Вот идет архитектор под руку с дочерью, светлой девушкой, и говорит ей о звездах, о том, что даже самые маленькие из них – целые миры, и при этом он указывает на небо тем самым зонтиком, которым давеча избил своего взрослого сына.
Безутешна мать, у которой убили единственного ребенка; но священник, «подняв вилку, на которой был соленый рыжик, сказал ей: „Не горюйте о младенце. Таковых есть царство небесное“»…
«Мама, Петя Богу не молился!» Петю будят, он молится и плачет, потом ложится и грозится кулаком тому, кто пожаловался.
И для многих университетов характерно «мнение профессора: не Шекспир главное, примечания к нему». Как писатель Чехов от этого последнего облика пошлости, от этого предпочтения тексту примечаний, особенно страдал и при жизни, и посмертно…
Вообще, пошлость разнообразна. Ее не перечислишь, ее не уловишь.
Только от девушек веет нравственною чистотою, и многие сохраняют ее навсегда; прекрасные женские образы встают перед нами в произведениях Чехова, обвеянные лаской, какой они не знали со времен Тургенева, – эти тоскующие чайки, которых убили, эти женщины, которых разлюбили, эта Катя из «Скучной истории»: она прежде смеялась так весело и бархатно, потом жизнь смяла ее, и она уж больше не смеялась… И, может быть, среди них, в кругу милых трех сестер, которые стали нашими общими сестрами, около некрасивой и обаятельной Полины Рассудиной из «Трех лет», Анюты из «Моей жизни», и Ани из «Вишневого сада», и Душечки, меркнут все эти попрыгуньи, супруги и Ариадны, напоминающие своей холодной любовной речью «пение металлического соловья», и барышни, которые в письмах выражаются так: «мы будем жить невыносимо близко от вас», и эти же барышни, которых имел в виду Чехов, когда давал свой горький совет: «если боитесь одиночества, то не женитесь… я заметил, что, женившись, перестают быть любопытными», и эта дочь профессора, которая когда-то девочкой любила мороженое, а теперь любит Гнеккера, молодого человека с выпуклыми глазами, молодого человека, олицетворяющего собою пошлость…

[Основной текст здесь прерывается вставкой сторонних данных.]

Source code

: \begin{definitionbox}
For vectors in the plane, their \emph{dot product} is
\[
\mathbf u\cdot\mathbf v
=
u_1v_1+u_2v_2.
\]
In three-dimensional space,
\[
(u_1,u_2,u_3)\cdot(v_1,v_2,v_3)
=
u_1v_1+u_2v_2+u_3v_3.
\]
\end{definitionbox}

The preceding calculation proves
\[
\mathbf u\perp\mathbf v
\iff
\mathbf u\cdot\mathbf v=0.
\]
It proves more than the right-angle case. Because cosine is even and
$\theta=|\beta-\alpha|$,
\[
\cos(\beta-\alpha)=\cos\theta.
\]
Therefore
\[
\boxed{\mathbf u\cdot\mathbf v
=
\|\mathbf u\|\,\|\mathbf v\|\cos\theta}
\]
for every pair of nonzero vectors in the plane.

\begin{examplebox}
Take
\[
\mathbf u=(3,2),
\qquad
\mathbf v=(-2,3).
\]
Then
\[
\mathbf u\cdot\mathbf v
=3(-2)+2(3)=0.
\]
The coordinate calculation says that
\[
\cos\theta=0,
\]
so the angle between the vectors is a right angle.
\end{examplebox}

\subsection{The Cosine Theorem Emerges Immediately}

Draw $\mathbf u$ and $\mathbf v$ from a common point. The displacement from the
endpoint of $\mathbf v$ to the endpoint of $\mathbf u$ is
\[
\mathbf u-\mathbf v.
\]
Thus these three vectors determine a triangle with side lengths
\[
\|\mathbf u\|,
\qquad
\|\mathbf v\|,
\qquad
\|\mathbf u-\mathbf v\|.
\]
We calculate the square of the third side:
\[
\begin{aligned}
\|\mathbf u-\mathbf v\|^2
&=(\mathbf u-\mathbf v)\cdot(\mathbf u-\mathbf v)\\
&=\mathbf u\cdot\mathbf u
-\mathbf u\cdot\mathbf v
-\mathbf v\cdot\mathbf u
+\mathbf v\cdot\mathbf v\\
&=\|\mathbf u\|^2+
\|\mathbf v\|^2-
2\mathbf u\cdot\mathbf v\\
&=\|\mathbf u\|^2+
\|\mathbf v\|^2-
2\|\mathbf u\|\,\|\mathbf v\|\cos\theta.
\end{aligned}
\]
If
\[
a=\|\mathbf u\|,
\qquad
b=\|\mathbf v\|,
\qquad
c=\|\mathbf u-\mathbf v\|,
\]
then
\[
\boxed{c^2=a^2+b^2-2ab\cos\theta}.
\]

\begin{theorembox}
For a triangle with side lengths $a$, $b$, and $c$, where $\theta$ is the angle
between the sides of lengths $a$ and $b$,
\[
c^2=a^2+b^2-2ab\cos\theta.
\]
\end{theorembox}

Обыватели пошлого города, граждане всесветной глуши или уживаются, мирятся с обыденностью, и тогда они счастливы своим мещанским счастьем, или они подавлены ею, и тогда они несчастны, тогда они – лишние, обойденные. Но большинство счастливы, и на свете, в сущности, очень много довольных людей, и это на свете печальнее всего. В тишине вялого прозябания они мечтают о своем крыжовнике – и получают его; кислыми ягодами крыжовника отгораживаются они от остального мира, от мира страдающего, и не стоит у их дверей человек с молоточком, который бы стучал, стучал и напоминал об окружающей неправде и несчастье. Были и есть люди с великими молоточками слова – Чехов принадлежит к их благородному сонму; из-за них человечество не засыпает окончательно, убаюканное шумом тусклых дней, довольное своим крыжовником. Но многие, очень многие сидят в своих футлярах, и никакое слово не пробудит их от вялой дремоты. Они робки и боятся жизни в ее движении, в ее обновлении.

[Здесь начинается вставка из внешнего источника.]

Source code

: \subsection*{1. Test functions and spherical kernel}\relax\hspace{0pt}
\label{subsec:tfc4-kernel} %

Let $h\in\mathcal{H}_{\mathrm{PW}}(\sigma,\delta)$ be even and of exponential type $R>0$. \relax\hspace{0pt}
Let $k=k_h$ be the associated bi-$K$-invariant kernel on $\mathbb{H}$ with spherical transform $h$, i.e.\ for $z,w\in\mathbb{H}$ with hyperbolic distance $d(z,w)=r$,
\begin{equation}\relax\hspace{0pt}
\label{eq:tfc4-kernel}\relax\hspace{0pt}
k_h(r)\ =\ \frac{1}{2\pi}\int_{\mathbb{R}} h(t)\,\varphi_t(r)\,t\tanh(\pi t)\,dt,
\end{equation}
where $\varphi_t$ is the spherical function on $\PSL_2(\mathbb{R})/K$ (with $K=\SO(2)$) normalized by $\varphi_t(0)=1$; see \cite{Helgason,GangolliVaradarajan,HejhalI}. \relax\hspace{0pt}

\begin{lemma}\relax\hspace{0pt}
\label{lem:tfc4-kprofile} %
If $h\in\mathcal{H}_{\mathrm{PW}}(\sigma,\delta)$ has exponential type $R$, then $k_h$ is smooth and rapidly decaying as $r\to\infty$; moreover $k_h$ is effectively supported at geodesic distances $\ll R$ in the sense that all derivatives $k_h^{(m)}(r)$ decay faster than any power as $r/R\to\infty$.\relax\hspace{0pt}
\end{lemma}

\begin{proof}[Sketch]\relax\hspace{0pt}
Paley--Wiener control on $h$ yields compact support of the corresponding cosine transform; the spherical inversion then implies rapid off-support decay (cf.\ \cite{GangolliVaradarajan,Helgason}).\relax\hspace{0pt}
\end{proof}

Впрочем, страх перед нею, перед тем, что она «трогает», конечно, еще не влечет за собою нравственного падения. В русской литературе есть классическая фигура человека, который путался жизни, бежал от нее под защиту Захара, на свой широкий диван, но в то же время был кроток, нежен и чист голубиной чистотою. Пена всяческой низменности клокотала вокруг Обломова, но к нему не долетали ее мутные брызги. А Беликов, который тоже смущался и трепетал перед вторжением жизни, из-за этого впадал не только в пошлость, но и в подлость. И вот почему на могилу Обломова, где дружеская рука его жены посадила цветущую сирень, русские читатели до сих пор совершают духовное паломничество, а Беликова, читаем мы в рассказе, приятно было хоронить. Правда, Чехов совсем не убедил нас, что ославленный учитель греческого языка должен был в силу внутренней необходимости от своего страха перейти к доносам и низости. Этого могло ведь и не быть, это необязательно. Вообще, не без вульгарного оттенка издеваясь над тем, что Беликов умиленно произносил чудные для его слуха греческие слова, рассказчик совсем упустил из виду то мучение, которое должен был переносить человек, всего боявшийся и страдавший бредом преследования; в этом смысле «Человек в футляре» – произведение слабое. Но зато на многих других страницах Чехов, к сожалению, слишком убедительно показал своих горожан в презренном ореоле трусливости и мелочного приспособления к требованиям властных людей и обстоятельств.